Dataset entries
━━━━━━━━

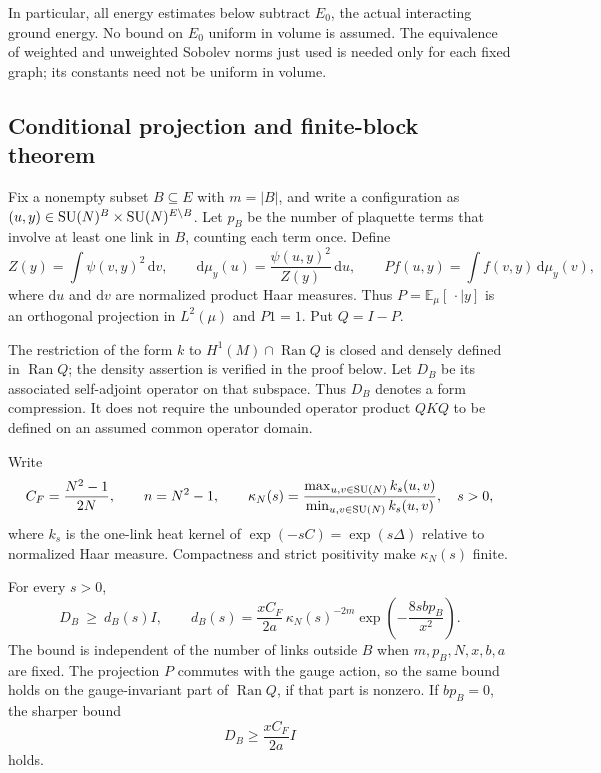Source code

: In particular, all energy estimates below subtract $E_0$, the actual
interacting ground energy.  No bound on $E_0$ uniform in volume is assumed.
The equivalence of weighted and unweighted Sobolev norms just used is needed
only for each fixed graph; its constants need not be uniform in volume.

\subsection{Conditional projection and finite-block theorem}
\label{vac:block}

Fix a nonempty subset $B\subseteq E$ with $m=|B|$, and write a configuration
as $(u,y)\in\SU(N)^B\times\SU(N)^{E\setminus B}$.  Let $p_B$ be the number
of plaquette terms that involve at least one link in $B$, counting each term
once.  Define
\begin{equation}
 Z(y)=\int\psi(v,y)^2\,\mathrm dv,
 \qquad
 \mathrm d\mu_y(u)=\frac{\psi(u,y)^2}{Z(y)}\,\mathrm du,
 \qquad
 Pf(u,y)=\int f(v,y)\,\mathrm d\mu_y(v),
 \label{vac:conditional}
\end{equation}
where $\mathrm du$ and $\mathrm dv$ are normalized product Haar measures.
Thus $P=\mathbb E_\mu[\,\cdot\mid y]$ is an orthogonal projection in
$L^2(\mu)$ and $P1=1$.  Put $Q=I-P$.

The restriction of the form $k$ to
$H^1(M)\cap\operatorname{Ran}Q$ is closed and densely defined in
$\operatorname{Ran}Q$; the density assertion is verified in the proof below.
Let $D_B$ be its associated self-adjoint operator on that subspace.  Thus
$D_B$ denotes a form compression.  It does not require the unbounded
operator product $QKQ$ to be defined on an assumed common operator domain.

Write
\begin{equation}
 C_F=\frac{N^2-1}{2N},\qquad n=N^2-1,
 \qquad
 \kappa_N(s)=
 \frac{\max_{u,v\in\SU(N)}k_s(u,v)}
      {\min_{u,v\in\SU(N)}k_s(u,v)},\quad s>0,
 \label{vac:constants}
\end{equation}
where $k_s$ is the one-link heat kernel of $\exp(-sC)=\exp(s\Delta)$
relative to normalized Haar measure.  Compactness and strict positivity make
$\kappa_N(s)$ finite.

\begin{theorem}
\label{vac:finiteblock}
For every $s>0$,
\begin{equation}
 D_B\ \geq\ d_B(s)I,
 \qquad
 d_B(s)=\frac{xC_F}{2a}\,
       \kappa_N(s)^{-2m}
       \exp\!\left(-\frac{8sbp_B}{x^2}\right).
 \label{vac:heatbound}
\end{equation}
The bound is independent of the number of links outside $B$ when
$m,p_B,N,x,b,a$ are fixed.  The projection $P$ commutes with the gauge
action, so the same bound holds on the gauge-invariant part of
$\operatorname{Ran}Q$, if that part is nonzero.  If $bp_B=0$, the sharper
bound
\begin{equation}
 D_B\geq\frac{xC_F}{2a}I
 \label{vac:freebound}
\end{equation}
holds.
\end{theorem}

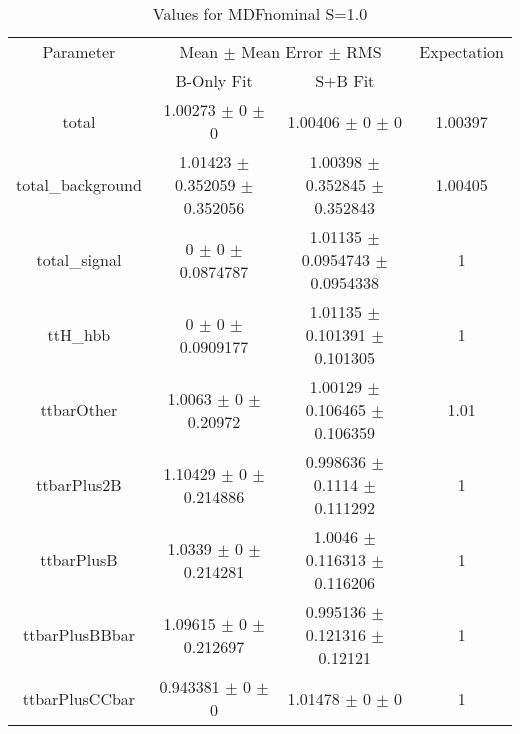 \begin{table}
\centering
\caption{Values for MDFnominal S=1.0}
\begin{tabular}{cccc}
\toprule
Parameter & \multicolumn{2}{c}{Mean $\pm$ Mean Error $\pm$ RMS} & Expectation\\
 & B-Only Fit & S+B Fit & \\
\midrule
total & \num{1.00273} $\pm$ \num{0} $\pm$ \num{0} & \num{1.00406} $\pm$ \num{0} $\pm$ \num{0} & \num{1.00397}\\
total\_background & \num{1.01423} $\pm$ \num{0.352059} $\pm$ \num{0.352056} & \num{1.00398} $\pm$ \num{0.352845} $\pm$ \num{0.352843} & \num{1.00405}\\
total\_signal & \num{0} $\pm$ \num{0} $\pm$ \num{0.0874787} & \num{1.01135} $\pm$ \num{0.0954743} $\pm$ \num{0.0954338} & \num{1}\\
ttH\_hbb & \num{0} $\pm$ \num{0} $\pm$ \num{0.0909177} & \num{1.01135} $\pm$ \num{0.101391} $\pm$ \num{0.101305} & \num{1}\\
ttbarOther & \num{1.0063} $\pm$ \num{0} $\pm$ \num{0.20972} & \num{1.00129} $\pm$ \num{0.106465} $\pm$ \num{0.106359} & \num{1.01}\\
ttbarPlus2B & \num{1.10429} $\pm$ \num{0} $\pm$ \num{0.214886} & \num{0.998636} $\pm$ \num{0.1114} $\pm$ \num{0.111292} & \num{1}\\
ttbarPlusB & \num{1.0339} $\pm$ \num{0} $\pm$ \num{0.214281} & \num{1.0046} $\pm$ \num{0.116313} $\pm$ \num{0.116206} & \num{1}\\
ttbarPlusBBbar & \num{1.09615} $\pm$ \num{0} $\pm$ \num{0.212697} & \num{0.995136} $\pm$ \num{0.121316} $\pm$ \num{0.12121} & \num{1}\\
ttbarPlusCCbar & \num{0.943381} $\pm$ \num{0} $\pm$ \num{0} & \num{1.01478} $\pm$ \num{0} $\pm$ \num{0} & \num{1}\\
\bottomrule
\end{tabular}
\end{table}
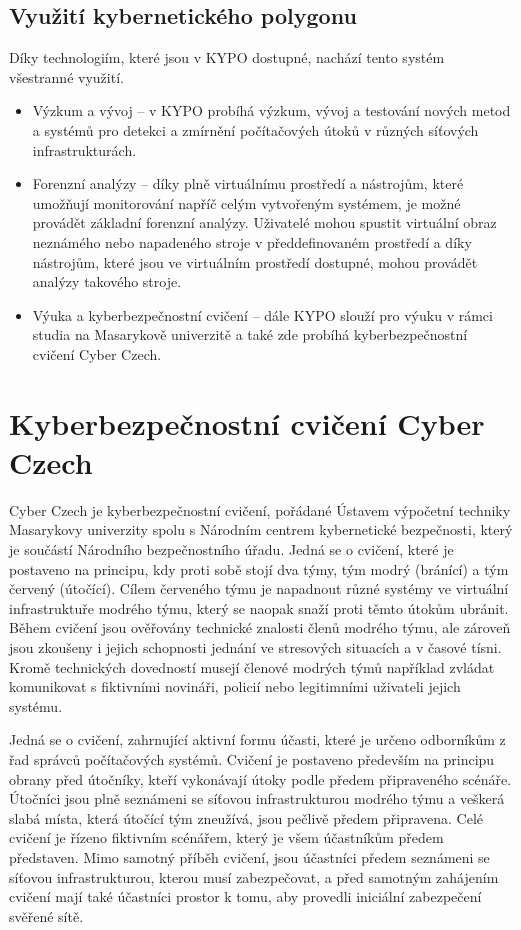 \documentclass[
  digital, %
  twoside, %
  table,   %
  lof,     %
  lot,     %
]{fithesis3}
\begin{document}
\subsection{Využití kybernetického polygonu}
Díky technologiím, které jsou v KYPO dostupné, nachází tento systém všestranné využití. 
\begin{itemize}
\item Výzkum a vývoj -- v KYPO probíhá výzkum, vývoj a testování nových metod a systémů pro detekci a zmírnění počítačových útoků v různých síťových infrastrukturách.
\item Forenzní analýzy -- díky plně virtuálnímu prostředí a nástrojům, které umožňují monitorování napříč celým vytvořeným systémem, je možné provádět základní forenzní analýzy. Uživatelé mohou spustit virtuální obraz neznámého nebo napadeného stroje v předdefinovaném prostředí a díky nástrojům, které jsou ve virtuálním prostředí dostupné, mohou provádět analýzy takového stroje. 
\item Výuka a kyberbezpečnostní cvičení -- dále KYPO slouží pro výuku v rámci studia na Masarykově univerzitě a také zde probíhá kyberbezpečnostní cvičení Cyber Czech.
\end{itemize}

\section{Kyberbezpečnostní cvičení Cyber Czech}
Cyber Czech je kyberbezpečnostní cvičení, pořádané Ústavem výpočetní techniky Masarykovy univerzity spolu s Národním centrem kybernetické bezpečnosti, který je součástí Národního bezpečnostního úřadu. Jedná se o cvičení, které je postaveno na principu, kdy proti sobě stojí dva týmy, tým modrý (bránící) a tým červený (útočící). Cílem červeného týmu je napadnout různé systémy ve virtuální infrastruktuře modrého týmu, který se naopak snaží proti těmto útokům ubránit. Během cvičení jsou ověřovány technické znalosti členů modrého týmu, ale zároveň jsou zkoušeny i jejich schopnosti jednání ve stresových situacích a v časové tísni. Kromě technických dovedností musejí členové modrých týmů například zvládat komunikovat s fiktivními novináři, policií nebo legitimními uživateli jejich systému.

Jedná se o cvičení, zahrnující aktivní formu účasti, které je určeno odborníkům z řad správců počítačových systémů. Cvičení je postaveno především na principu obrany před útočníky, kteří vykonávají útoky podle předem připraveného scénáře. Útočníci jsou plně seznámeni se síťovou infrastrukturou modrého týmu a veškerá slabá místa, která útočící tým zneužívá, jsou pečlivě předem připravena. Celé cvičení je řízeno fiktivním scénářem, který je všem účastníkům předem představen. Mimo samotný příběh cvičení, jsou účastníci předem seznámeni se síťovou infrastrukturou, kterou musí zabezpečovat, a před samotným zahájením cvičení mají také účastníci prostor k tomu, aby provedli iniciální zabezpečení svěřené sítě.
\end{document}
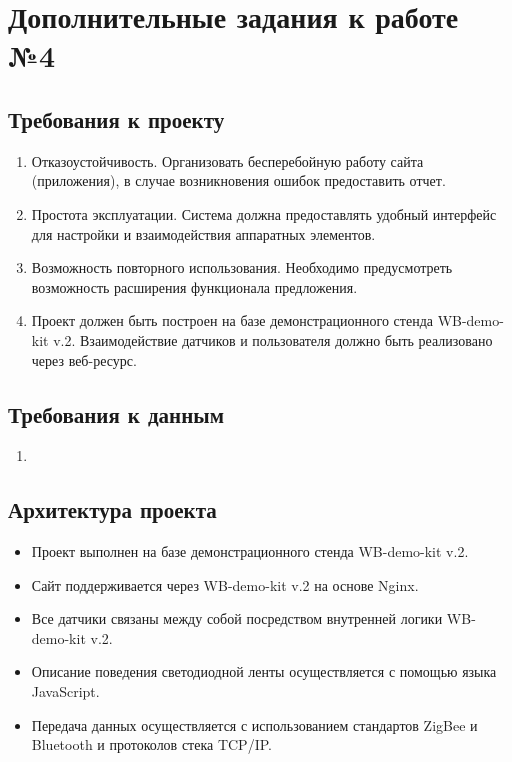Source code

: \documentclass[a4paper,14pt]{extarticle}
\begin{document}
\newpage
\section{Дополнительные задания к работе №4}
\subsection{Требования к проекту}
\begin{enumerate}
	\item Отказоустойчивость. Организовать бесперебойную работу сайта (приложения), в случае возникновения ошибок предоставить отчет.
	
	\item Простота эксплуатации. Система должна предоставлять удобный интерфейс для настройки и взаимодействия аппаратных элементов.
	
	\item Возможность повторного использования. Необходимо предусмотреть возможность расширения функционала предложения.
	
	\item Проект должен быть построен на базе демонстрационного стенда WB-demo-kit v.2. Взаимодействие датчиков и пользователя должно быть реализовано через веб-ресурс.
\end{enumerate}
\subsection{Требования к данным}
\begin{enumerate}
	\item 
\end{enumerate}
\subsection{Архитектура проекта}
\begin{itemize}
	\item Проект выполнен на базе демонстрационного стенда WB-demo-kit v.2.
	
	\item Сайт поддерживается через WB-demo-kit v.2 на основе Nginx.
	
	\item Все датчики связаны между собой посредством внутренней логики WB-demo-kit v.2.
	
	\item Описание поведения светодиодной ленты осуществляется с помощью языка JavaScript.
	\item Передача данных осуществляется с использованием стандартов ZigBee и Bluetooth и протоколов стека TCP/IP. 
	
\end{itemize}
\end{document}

━━━━━━━━

### [TASK DESCRIPTION]
Wherever the string "осуществляется" is found in the entries, copy the line it sits in.

### [SOLUTION FOR THIS TASK]
	\item Описание поведения светодиодной ленты осуществляется с помощью языка JavaScript.
	\item Передача данных осуществляется с использованием стандартов ZigBee и Bluetooth и протоколов стека TCP/IP. 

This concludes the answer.